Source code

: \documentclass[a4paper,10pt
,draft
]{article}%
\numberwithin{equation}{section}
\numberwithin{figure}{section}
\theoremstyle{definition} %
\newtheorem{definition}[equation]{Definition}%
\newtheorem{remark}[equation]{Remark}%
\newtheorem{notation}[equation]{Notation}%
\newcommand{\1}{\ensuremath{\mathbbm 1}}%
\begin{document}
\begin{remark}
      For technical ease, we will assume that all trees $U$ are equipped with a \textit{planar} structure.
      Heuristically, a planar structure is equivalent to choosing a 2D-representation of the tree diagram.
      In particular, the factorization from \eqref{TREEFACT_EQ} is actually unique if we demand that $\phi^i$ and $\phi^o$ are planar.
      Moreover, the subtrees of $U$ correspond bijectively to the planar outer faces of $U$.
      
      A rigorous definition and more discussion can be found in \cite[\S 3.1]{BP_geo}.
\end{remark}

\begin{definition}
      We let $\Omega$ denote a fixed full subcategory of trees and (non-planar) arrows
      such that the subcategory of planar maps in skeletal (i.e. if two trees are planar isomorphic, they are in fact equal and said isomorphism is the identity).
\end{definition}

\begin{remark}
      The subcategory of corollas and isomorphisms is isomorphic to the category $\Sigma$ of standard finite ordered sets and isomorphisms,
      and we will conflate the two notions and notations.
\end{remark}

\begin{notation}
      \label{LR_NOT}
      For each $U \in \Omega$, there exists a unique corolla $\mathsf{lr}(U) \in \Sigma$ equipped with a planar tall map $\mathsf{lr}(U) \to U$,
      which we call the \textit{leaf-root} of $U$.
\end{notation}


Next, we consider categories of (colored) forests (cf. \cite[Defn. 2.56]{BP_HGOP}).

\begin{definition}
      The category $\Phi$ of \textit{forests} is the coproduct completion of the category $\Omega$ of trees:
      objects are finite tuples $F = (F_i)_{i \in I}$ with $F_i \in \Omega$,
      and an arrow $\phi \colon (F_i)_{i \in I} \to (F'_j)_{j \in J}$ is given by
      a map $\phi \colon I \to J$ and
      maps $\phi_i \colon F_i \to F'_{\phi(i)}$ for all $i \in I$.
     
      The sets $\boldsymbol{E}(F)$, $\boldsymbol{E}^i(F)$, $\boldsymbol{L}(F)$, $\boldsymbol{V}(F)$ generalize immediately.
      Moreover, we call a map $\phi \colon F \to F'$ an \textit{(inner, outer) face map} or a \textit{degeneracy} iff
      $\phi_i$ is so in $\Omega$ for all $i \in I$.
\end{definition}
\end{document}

# TO DO
Set down every entry exactly as it appears.

# SOLUTION BELOW
Source code

: \documentclass[a4paper,10pt
,draft
]{article}%
\numberwithin{equation}{section}
\numberwithin{figure}{section}
\theoremstyle{definition} %
\newtheorem{definition}[equation]{Definition}%
\newtheorem{remark}[equation]{Remark}%
\newtheorem{notation}[equation]{Notation}%
\newcommand{\1}{\ensuremath{\mathbbm 1}}%
\begin{document}
\begin{remark}
      For technical ease, we will assume that all trees $U$ are equipped with a \textit{planar} structure.
      Heuristically, a planar structure is equivalent to choosing a 2D-representation of the tree diagram.
      In particular, the factorization from \eqref{TREEFACT_EQ} is actually unique if we demand that $\phi^i$ and $\phi^o$ are planar.
      Moreover, the subtrees of $U$ correspond bijectively to the planar outer faces of $U$.
      
      A rigorous definition and more discussion can be found in \cite[\S 3.1]{BP_geo}.
\end{remark}

\begin{definition}
      We let $\Omega$ denote a fixed full subcategory of trees and (non-planar) arrows
      such that the subcategory of planar maps in skeletal (i.e. if two trees are planar isomorphic, they are in fact equal and said isomorphism is the identity).
\end{definition}

\begin{remark}
      The subcategory of corollas and isomorphisms is isomorphic to the category $\Sigma$ of standard finite ordered sets and isomorphisms,
      and we will conflate the two notions and notations.
\end{remark}

\begin{notation}
      \label{LR_NOT}
      For each $U \in \Omega$, there exists a unique corolla $\mathsf{lr}(U) \in \Sigma$ equipped with a planar tall map $\mathsf{lr}(U) \to U$,
      which we call the \textit{leaf-root} of $U$.
\end{notation}


Next, we consider categories of (colored) forests (cf. \cite[Defn. 2.56]{BP_HGOP}).

\begin{definition}
      The category $\Phi$ of \textit{forests} is the coproduct completion of the category $\Omega$ of trees:
      objects are finite tuples $F = (F_i)_{i \in I}$ with $F_i \in \Omega$,
      and an arrow $\phi \colon (F_i)_{i \in I} \to (F'_j)_{j \in J}$ is given by
      a map $\phi \colon I \to J$ and
      maps $\phi_i \colon F_i \to F'_{\phi(i)}$ for all $i \in I$.
     
      The sets $\boldsymbol{E}(F)$, $\boldsymbol{E}^i(F)$, $\boldsymbol{L}(F)$, $\boldsymbol{V}(F)$ generalize immediately.
      Moreover, we call a map $\phi \colon F \to F'$ an \textit{(inner, outer) face map} or a \textit{degeneracy} iff
      $\phi_i$ is so in $\Omega$ for all $i \in I$.
\end{definition}
\end{document}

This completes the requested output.